#### Records provided

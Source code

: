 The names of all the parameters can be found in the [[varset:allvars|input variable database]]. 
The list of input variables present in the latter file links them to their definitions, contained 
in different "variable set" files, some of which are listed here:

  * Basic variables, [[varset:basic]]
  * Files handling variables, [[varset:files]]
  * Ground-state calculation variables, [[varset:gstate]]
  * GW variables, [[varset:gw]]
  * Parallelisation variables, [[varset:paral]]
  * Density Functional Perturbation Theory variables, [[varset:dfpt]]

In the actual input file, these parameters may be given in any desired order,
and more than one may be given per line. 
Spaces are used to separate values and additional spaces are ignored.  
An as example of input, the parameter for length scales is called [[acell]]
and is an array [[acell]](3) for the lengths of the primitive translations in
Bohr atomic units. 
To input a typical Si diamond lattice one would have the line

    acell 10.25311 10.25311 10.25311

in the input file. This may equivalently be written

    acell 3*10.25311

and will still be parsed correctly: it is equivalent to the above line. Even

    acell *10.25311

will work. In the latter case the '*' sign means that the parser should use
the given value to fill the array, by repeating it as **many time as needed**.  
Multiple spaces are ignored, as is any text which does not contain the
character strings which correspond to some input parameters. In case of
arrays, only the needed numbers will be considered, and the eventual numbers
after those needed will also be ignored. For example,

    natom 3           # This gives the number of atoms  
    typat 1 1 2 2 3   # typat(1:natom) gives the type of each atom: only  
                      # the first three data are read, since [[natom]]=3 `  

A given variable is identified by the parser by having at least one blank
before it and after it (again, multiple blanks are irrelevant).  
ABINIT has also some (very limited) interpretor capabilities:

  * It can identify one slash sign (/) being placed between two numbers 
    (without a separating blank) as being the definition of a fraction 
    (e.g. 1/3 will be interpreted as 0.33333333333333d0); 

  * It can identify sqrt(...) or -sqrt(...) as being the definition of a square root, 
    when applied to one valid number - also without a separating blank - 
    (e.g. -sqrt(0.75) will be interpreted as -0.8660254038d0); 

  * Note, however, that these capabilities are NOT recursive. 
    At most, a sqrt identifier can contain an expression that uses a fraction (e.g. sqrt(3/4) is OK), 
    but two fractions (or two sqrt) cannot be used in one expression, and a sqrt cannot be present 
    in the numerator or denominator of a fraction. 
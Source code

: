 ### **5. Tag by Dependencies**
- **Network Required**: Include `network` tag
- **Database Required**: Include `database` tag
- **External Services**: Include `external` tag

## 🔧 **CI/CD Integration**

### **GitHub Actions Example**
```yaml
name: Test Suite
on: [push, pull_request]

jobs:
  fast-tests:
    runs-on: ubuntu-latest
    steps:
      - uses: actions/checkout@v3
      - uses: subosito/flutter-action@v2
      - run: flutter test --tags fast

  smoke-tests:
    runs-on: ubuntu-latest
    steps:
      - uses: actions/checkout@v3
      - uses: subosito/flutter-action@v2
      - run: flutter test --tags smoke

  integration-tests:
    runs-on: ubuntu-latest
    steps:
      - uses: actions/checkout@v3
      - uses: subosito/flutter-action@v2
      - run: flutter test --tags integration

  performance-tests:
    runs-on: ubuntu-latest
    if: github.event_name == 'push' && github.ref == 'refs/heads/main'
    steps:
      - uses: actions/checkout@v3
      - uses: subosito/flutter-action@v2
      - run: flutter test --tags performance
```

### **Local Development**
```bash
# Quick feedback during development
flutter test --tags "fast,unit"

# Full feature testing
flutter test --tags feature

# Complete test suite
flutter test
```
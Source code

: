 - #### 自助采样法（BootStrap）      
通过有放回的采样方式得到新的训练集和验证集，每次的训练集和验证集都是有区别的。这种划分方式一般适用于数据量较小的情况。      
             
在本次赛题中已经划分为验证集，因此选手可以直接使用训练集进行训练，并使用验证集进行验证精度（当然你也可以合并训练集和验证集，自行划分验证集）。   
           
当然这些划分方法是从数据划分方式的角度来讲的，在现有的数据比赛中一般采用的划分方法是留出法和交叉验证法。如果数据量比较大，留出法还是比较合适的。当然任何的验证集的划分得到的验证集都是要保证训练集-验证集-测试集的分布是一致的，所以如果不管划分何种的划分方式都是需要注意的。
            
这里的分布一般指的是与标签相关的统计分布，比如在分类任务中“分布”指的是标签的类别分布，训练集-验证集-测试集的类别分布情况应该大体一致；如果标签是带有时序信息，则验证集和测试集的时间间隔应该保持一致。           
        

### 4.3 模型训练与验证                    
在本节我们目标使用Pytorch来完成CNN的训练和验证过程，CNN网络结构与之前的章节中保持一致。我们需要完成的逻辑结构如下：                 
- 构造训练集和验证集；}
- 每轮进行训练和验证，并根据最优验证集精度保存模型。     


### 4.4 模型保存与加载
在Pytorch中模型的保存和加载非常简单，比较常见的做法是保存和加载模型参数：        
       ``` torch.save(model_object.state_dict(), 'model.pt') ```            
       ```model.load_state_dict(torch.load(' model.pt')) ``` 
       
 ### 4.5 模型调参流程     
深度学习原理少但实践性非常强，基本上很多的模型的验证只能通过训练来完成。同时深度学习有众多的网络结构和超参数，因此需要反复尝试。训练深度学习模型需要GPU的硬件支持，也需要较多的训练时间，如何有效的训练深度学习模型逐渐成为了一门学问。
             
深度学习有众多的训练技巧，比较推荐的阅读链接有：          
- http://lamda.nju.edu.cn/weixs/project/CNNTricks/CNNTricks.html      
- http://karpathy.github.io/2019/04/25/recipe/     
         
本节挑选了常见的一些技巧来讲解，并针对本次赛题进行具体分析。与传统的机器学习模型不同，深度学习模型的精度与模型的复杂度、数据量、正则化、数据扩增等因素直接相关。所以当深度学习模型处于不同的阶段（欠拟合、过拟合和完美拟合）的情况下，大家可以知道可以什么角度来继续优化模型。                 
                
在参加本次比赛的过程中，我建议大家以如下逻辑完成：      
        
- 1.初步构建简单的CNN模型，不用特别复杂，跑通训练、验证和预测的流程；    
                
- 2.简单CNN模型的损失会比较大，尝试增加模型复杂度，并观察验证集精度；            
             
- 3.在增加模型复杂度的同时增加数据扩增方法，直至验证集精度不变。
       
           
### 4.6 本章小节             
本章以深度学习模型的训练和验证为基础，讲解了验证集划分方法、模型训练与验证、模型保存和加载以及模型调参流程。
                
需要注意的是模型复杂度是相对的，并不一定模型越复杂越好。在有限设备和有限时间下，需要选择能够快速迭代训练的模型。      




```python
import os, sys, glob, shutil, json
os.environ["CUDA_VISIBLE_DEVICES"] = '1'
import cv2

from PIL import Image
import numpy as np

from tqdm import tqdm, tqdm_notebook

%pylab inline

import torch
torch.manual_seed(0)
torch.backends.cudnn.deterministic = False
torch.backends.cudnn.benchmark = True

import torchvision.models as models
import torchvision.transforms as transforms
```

########

An exact copy of the lines above between the line holding "本节挑选了常见的一些技巧来讲" and the line holding "- 3.在增加模型复杂度的同时增加数据扩增方法，直至验证集精度不变。", inclusive, is the whole answer.

本节挑选了常见的一些技巧来讲解，并针对本次赛题进行具体分析。与传统的机器学习模型不同，深度学习模型的精度与模型的复杂度、数据量、正则化、数据扩增等因素直接相关。所以当深度学习模型处于不同的阶段（欠拟合、过拟合和完美拟合）的情况下，大家可以知道可以什么角度来继续优化模型。                 
                
在参加本次比赛的过程中，我建议大家以如下逻辑完成：      
        
- 1.初步构建简单的CNN模型，不用特别复杂，跑通训练、验证和预测的流程；    
                
- 2.简单CNN模型的损失会比较大，尝试增加模型复杂度，并观察验证集精度；            
             
- 3.在增加模型复杂度的同时增加数据扩增方法，直至验证集精度不变。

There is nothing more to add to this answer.